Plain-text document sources
+ + + +

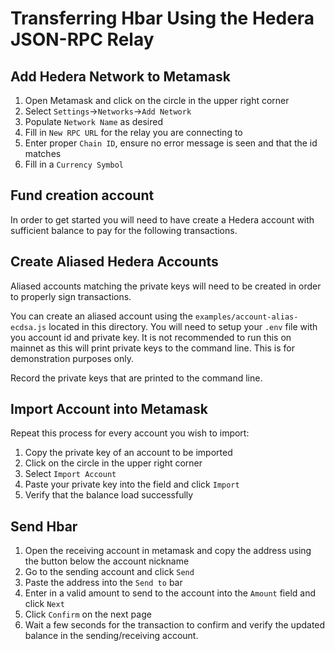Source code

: # Transferring Hbar Using the Hedera JSON-RPC Relay

## Add Hedera Network to Metamask

1. Open Metamask and click on the circle in the upper right corner
2. Select `Settings`->`Networks`->`Add Network`
3. Populate `Network Name` as desired
4. Fill in `New RPC URL` for the relay you are connecting to
5. Enter proper `Chain ID`, ensure no error message is seen and that the id matches
6. Fill in a `Currency Symbol`

## Fund creation account
In order to get started you will need to have create a Hedera account with sufficient balance to pay for the following transactions.

## Create Aliased Hedera Accounts
Aliased accounts matching the private keys will need to be created in order to properly sign transactions. 

You can create an aliased account using the `examples/account-alias-ecdsa.js` located in this directory. You will need to setup your `.env` file with you account id and private key. It is not recommended to run this on mainnet as this will print private keys to the command line. This is for demonstration purposes only.

Record the private keys that are printed to the command line.

## Import Account into Metamask

Repeat this process for every account you wish to import:

1. Copy the private key of an account to be imported
2. Click on the circle in the upper right corner
3. Select `Import Account`
4. Paste your private key into the field and click `Import`
5. Verify that the balance load successfully

## Send Hbar
1. Open the receiving account in metamask and copy the address using the button below the account nickname
2. Go to the sending account and click `Send`
3. Paste the address into the `Send to` bar
4. Enter in a valid amount to send to the account into the `Amount` field and click `Next`
5. Click `Confirm` on the next page
6. Wait a few seconds for the transaction to confirm and verify the updated balance in the sending/receiving account.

+ + + +

> [WHAT IS BEING ASKED] All lines above from the line with "6. Fill in a" through the line with "Aliased accounts matching", both included, are to be set down exactly, with nothing else.

> [TASK OUTPUT]
6. Fill in a `Currency Symbol`

## Fund creation account
In order to get started you will need to have create a Hedera account with sufficient balance to pay for the following transactions.

## Create Aliased Hedera Accounts
Aliased accounts matching the private keys will need to be created in order to properly sign transactions. 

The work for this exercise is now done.